La première est certainement celle des crimes commis par des groupes criminels organisés. Les groupes criminels infiltrent tous les pays de l’UE et opèrent souvent au-delà des frontières. Soixante-dix pour cent d’entre eux sont actifs dans au moins trois États membres en même temps[2] et leurs principales activités criminelles sont le trafic de drogue, le trafic de migrants, le blanchiment d’argent et la cybercriminalité.
La seconde, en revanche, est celle des infractions communes ayant des aspects transfrontaliers : des exemples typiques de cette catégorie sont les cas de fraude en ligne ou de diffusion de matériel pédopornographique, dans lesquels l’auteur agit en provoquant les effets préjudiciables du comportement sur le territoire d’un autre État.
Enfin, le dernier concerne les petits délits commis entre pays voisins : de nombreux citoyens européens se déplacent souvent pour des raisons professionnelles ou familiales, ce qui donne lieu à des délits commis de part et d’autre de la frontière : pensons au cas d’une personne qui, en tant que citoyen de l’État A, endommage des biens dans l’État B voisin et retourne ensuite dans son propre pays.
Le cadre réglementaire actuel
Bien que la transmission des procédures s’avère souvent nécessaire, les instruments existants au niveau européen sont fragmentés, insuffisants et ne trouvent pas un juste équilibre entre les besoins de la coopération judiciaire transfrontalière et les droits des personnes.

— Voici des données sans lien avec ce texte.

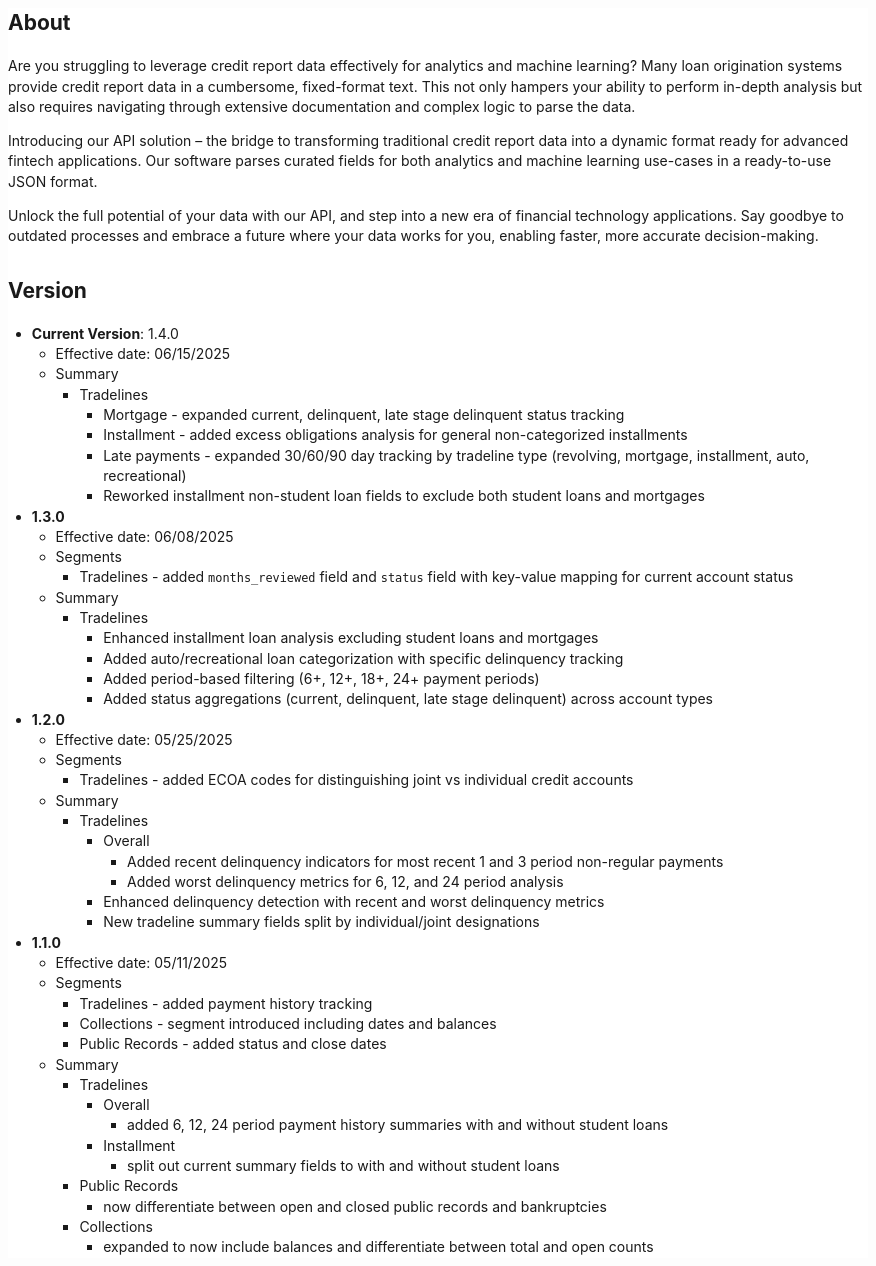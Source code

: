 
## About

Are you struggling to leverage credit report data effectively for analytics and machine learning? Many loan origination systems provide credit report data in a cumbersome, fixed-format text. This not only hampers your ability to perform in-depth analysis but also requires navigating through extensive documentation and complex logic to parse the data.

Introducing our API solution – the bridge to transforming traditional credit report data into a dynamic format ready for advanced fintech applications. Our software parses curated fields for both analytics and machine learning use-cases in a ready-to-use JSON format.

Unlock the full potential of your data with our API, and step into a new era of financial technology applications. Say goodbye to outdated processes and embrace a future where your data works for you, enabling faster, more accurate decision-making.

## **Version**
- **Current Version**: 1.4.0
  - Effective date: 06/15/2025
  - Summary
      - Tradelines
        - Mortgage - expanded current, delinquent, late stage delinquent status tracking
        - Installment - added excess obligations analysis for general non-categorized installments  
        - Late payments - expanded 30/60/90 day tracking by tradeline type (revolving, mortgage, installment, auto, recreational)
        - Reworked installment non-student loan fields to exclude both student loans and mortgages
- **1.3.0**
  - Effective date: 06/08/2025
  - Segments
      - Tradelines - added `months_reviewed` field and `status` field with key-value mapping for current account status
  - Summary
      - Tradelines
        - Enhanced installment loan analysis excluding student loans and mortgages
        - Added auto/recreational loan categorization with specific delinquency tracking
        - Added period-based filtering (6+, 12+, 18+, 24+ payment periods)
        - Added status aggregations (current, delinquent, late stage delinquent) across account types
- **1.2.0**
  - Effective date: 05/25/2025
  - Segments
      - Tradelines - added ECOA codes for distinguishing joint vs individual credit accounts
  - Summary
      - Tradelines
        - Overall
          - Added recent delinquency indicators for most recent 1 and 3 period non-regular payments
          - Added worst delinquency metrics for 6, 12, and 24 period analysis
        - Enhanced delinquency detection with recent and worst delinquency metrics
        - New tradeline summary fields split by individual/joint designations
- **1.1.0**
  - Effective date: 05/11/2025
  - Segments
      - Tradelines - added payment history tracking
      - Collections - segment introduced including dates and balances
      - Public Records - added status and close dates
  - Summary
      - Tradelines
        - Overall
          - added 6, 12, 24 period payment history summaries with and without student loans
        - Installment
          - split out current summary fields to with and without student loans
      - Public Records
          - now differentiate between open and closed public records and bankruptcies
      - Collections
          - expanded to now include balances and differentiate between total and open counts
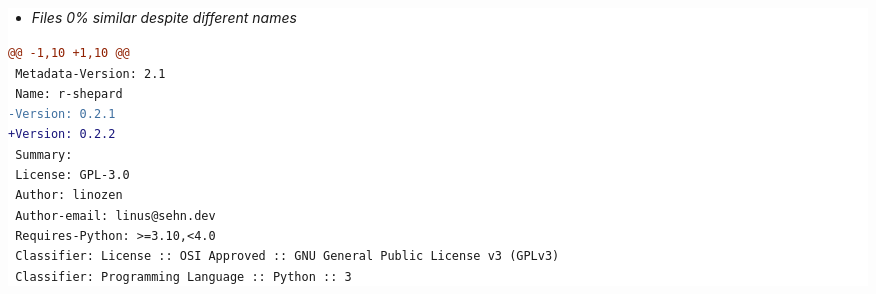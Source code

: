  * *Files 0% similar despite different names*

```diff
@@ -1,10 +1,10 @@
 Metadata-Version: 2.1
 Name: r-shepard
-Version: 0.2.1
+Version: 0.2.2
 Summary: 
 License: GPL-3.0
 Author: linozen
 Author-email: linus@sehn.dev
 Requires-Python: >=3.10,<4.0
 Classifier: License :: OSI Approved :: GNU General Public License v3 (GPLv3)
 Classifier: Programming Language :: Python :: 3
```

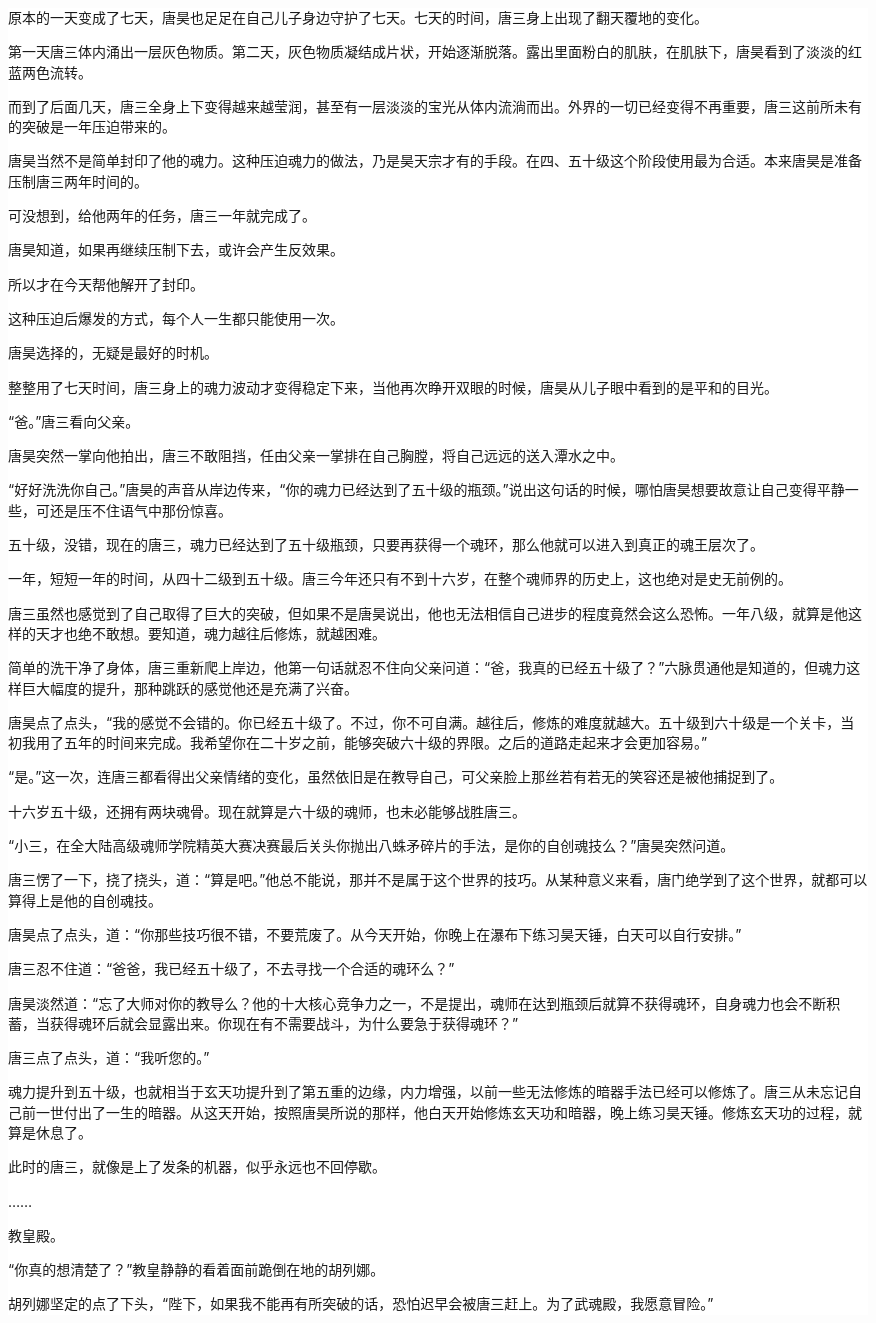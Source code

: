 原本的一天变成了七天，唐昊也足足在自己儿子身边守护了七天。七天的时间，唐三身上出现了翻天覆地的变化。

第一天唐三体内涌出一层灰色物质。第二天，灰色物质凝结成片状，开始逐渐脱落。露出里面粉白的肌肤，在肌肤下，唐昊看到了淡淡的红蓝两色流转。

而到了后面几天，唐三全身上下变得越来越莹润，甚至有一层淡淡的宝光从体内流淌而出。外界的一切已经变得不再重要，唐三这前所未有的突破是一年压迫带来的。

唐昊当然不是简单封印了他的魂力。这种压迫魂力的做法，乃是昊天宗才有的手段。在四、五十级这个阶段使用最为合适。本来唐昊是准备压制唐三两年时间的。

可没想到，给他两年的任务，唐三一年就完成了。

唐昊知道，如果再继续压制下去，或许会产生反效果。

所以才在今天帮他解开了封印。

这种压迫后爆发的方式，每个人一生都只能使用一次。

唐昊选择的，无疑是最好的时机。

整整用了七天时间，唐三身上的魂力波动才变得稳定下来，当他再次睁开双眼的时候，唐昊从儿子眼中看到的是平和的目光。

“爸。”唐三看向父亲。

唐昊突然一掌向他拍出，唐三不敢阻挡，任由父亲一掌排在自己胸膛，将自己远远的送入潭水之中。

“好好洗洗你自己。”唐昊的声音从岸边传来，“你的魂力已经达到了五十级的瓶颈。”说出这句话的时候，哪怕唐昊想要故意让自己变得平静一些，可还是压不住语气中那份惊喜。

五十级，没错，现在的唐三，魂力已经达到了五十级瓶颈，只要再获得一个魂环，那么他就可以进入到真正的魂王层次了。

一年，短短一年的时间，从四十二级到五十级。唐三今年还只有不到十六岁，在整个魂师界的历史上，这也绝对是史无前例的。

唐三虽然也感觉到了自己取得了巨大的突破，但如果不是唐昊说出，他也无法相信自己进步的程度竟然会这么恐怖。一年八级，就算是他这样的天才也绝不敢想。要知道，魂力越往后修炼，就越困难。

简单的洗干净了身体，唐三重新爬上岸边，他第一句话就忍不住向父亲问道：“爸，我真的已经五十级了？”六脉贯通他是知道的，但魂力这样巨大幅度的提升，那种跳跃的感觉他还是充满了兴奋。

唐昊点了点头，“我的感觉不会错的。你已经五十级了。不过，你不可自满。越往后，修炼的难度就越大。五十级到六十级是一个关卡，当初我用了五年的时间来完成。我希望你在二十岁之前，能够突破六十级的界限。之后的道路走起来才会更加容易。”

“是。”这一次，连唐三都看得出父亲情绪的变化，虽然依旧是在教导自己，可父亲脸上那丝若有若无的笑容还是被他捕捉到了。

十六岁五十级，还拥有两块魂骨。现在就算是六十级的魂师，也未必能够战胜唐三。

“小三，在全大陆高级魂师学院精英大赛决赛最后关头你抛出八蛛矛碎片的手法，是你的自创魂技么？”唐昊突然问道。

唐三愣了一下，挠了挠头，道：“算是吧。”他总不能说，那并不是属于这个世界的技巧。从某种意义来看，唐门绝学到了这个世界，就都可以算得上是他的自创魂技。

唐昊点了点头，道：“你那些技巧很不错，不要荒废了。从今天开始，你晚上在瀑布下练习昊天锤，白天可以自行安排。”

唐三忍不住道：“爸爸，我已经五十级了，不去寻找一个合适的魂环么？”

唐昊淡然道：“忘了大师对你的教导么？他的十大核心竞争力之一，不是提出，魂师在达到瓶颈后就算不获得魂环，自身魂力也会不断积蓄，当获得魂环后就会显露出来。你现在有不需要战斗，为什么要急于获得魂环？”

唐三点了点头，道：“我听您的。”

魂力提升到五十级，也就相当于玄天功提升到了第五重的边缘，内力增强，以前一些无法修炼的暗器手法已经可以修炼了。唐三从未忘记自己前一世付出了一生的暗器。从这天开始，按照唐昊所说的那样，他白天开始修炼玄天功和暗器，晚上练习昊天锤。修炼玄天功的过程，就算是休息了。

此时的唐三，就像是上了发条的机器，似乎永远也不回停歇。

……

教皇殿。

“你真的想清楚了？”教皇静静的看着面前跪倒在地的胡列娜。

胡列娜坚定的点了下头，“陛下，如果我不能再有所突破的话，恐怕迟早会被唐三赶上。为了武魂殿，我愿意冒险。”
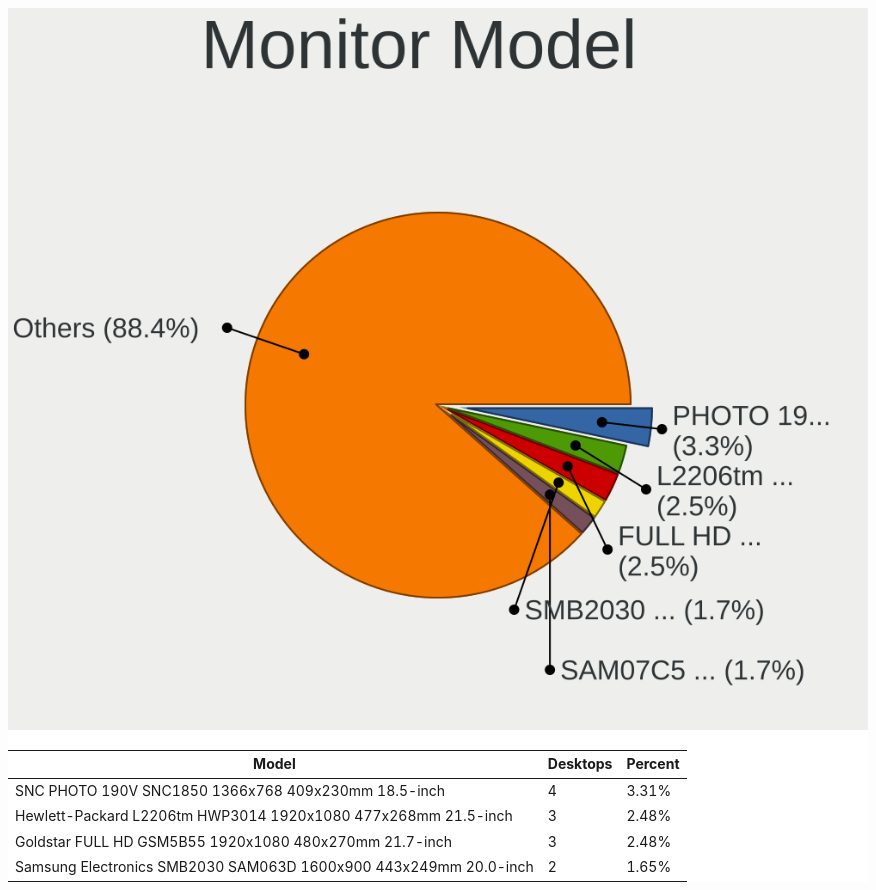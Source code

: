 ![Monitor Model](./images/pie_chart/mon_model.svg)


| Model                                                                   | Desktops | Percent |
|-------------------------------------------------------------------------|----------|---------|
| SNC PHOTO 190V SNC1850 1366x768 409x230mm 18.5-inch                     | 4        | 3.31%   |
| Hewlett-Packard L2206tm HWP3014 1920x1080 477x268mm 21.5-inch           | 3        | 2.48%   |
| Goldstar FULL HD GSM5B55 1920x1080 480x270mm 21.7-inch                  | 3        | 2.48%   |
| Samsung Electronics SMB2030 SAM063D 1600x900 443x249mm 20.0-inch        | 2        | 1.65%   |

Actuellement, les États membres transfèrent les procédures pénales entre eux en utilisant des instruments juridiques différents, sans législation uniforme pour l’ensemble de l’Union européenne.
La Convention européenne sur la transmission des procédures répressives du 15 mai 1972 est certainement au premier plan. Ce texte législatif, qui propose une procédure complète et progressive pour demander le transfert des procédures ainsi qu’une liste de critères à l’appui, constituait dans l’absolu un instrument approprié et efficace, mais seuls 13 États l’ont ratifié et mis en œuvre[3].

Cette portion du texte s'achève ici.